As Brian and I walk into a restaurant, the hostess usually asks “Just two?” and I cringe. As hard as the words are, I manage to agree, “yes, just two.” But it feels like a big, fat lie.
For Brian and I are never just two. No matter where we go in life, our daughter is here. She is present in our hearts for every second of every day. To most of the world, we are just two people walking into a restaurant for dinner, but we know we are so much more than that. We are a family of three.
In the last three months, I have realized that our family’s structure just wasn’t made for this world. I hate filling out medical forms and legal documents for this very reason. There’s always that one, awful question; “How many children?” And though my heart longs to tell the whole truth and include Aria, I know what they are really asking. The IRS doesn’t even count her as a person because she wasn’t in our household for more than six months. So with great apprehension, I write “Zero.” And it feels like I’ve just written my daughter out of my life.

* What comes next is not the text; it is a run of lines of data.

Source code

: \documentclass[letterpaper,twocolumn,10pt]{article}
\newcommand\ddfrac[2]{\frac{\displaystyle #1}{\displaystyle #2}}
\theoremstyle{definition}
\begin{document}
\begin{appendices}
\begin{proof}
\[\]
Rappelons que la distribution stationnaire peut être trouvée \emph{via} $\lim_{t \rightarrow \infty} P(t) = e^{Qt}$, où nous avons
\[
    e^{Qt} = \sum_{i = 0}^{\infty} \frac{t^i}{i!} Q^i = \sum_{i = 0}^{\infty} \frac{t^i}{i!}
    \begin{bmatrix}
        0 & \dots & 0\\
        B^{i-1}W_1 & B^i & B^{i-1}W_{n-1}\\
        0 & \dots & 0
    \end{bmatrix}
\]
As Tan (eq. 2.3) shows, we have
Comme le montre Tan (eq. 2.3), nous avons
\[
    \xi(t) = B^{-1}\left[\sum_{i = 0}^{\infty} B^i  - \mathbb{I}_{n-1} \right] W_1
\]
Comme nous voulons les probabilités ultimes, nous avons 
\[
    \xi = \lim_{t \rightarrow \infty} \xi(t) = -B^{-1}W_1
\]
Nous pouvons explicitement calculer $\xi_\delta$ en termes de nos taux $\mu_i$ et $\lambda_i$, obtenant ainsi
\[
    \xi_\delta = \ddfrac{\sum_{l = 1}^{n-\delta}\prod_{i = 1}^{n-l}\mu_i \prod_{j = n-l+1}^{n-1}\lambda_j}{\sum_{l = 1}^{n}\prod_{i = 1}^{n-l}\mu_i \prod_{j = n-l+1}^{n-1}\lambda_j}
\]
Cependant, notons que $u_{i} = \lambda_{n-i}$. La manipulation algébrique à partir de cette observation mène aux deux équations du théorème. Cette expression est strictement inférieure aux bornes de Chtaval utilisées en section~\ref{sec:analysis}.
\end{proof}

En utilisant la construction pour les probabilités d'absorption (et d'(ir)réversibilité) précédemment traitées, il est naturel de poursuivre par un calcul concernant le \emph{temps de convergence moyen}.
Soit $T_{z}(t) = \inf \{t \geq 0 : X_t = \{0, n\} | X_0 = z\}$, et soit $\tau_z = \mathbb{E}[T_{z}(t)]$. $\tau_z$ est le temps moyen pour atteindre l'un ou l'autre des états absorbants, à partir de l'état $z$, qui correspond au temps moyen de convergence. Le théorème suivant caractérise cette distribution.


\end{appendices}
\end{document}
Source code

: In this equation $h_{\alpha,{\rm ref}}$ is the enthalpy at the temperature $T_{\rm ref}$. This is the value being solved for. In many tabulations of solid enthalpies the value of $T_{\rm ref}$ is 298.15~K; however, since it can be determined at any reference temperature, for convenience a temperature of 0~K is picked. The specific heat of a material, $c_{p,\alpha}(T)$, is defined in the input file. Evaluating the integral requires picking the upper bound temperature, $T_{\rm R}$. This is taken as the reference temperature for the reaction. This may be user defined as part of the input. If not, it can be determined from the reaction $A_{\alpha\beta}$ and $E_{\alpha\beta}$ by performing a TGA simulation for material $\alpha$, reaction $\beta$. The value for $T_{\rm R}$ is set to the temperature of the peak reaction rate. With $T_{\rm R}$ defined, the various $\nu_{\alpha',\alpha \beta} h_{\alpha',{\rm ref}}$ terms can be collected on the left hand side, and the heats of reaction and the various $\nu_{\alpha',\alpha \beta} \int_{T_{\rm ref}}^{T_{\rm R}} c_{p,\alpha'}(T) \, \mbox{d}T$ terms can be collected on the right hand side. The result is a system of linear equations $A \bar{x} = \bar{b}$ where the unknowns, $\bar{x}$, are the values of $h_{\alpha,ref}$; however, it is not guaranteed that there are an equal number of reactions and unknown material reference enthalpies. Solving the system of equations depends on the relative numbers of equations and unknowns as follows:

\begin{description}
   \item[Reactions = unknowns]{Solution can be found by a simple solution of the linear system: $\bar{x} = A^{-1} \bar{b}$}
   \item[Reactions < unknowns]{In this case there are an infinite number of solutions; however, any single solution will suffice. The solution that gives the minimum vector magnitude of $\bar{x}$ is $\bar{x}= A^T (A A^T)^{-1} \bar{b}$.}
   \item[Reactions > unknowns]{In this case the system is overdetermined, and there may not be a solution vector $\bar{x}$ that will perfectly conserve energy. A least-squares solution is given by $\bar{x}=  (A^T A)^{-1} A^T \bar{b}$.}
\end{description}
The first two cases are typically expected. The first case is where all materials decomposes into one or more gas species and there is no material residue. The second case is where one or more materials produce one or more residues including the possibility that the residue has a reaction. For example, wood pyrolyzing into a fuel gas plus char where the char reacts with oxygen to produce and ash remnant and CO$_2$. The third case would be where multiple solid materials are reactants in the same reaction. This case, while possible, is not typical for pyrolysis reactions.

I think a lot of people tend to see us that way too. They see Brian, they see me, but they don’t see Aria, so she doesn’t count. It often feels as if a lot of people don’t fully comprehend her impact on our lives. Aria may not have been here long, but she is just as much our child as you are your parent’s child. We loved her just the same.
For us, 1+1=3, and I hope that when you see us, you see all three of us too.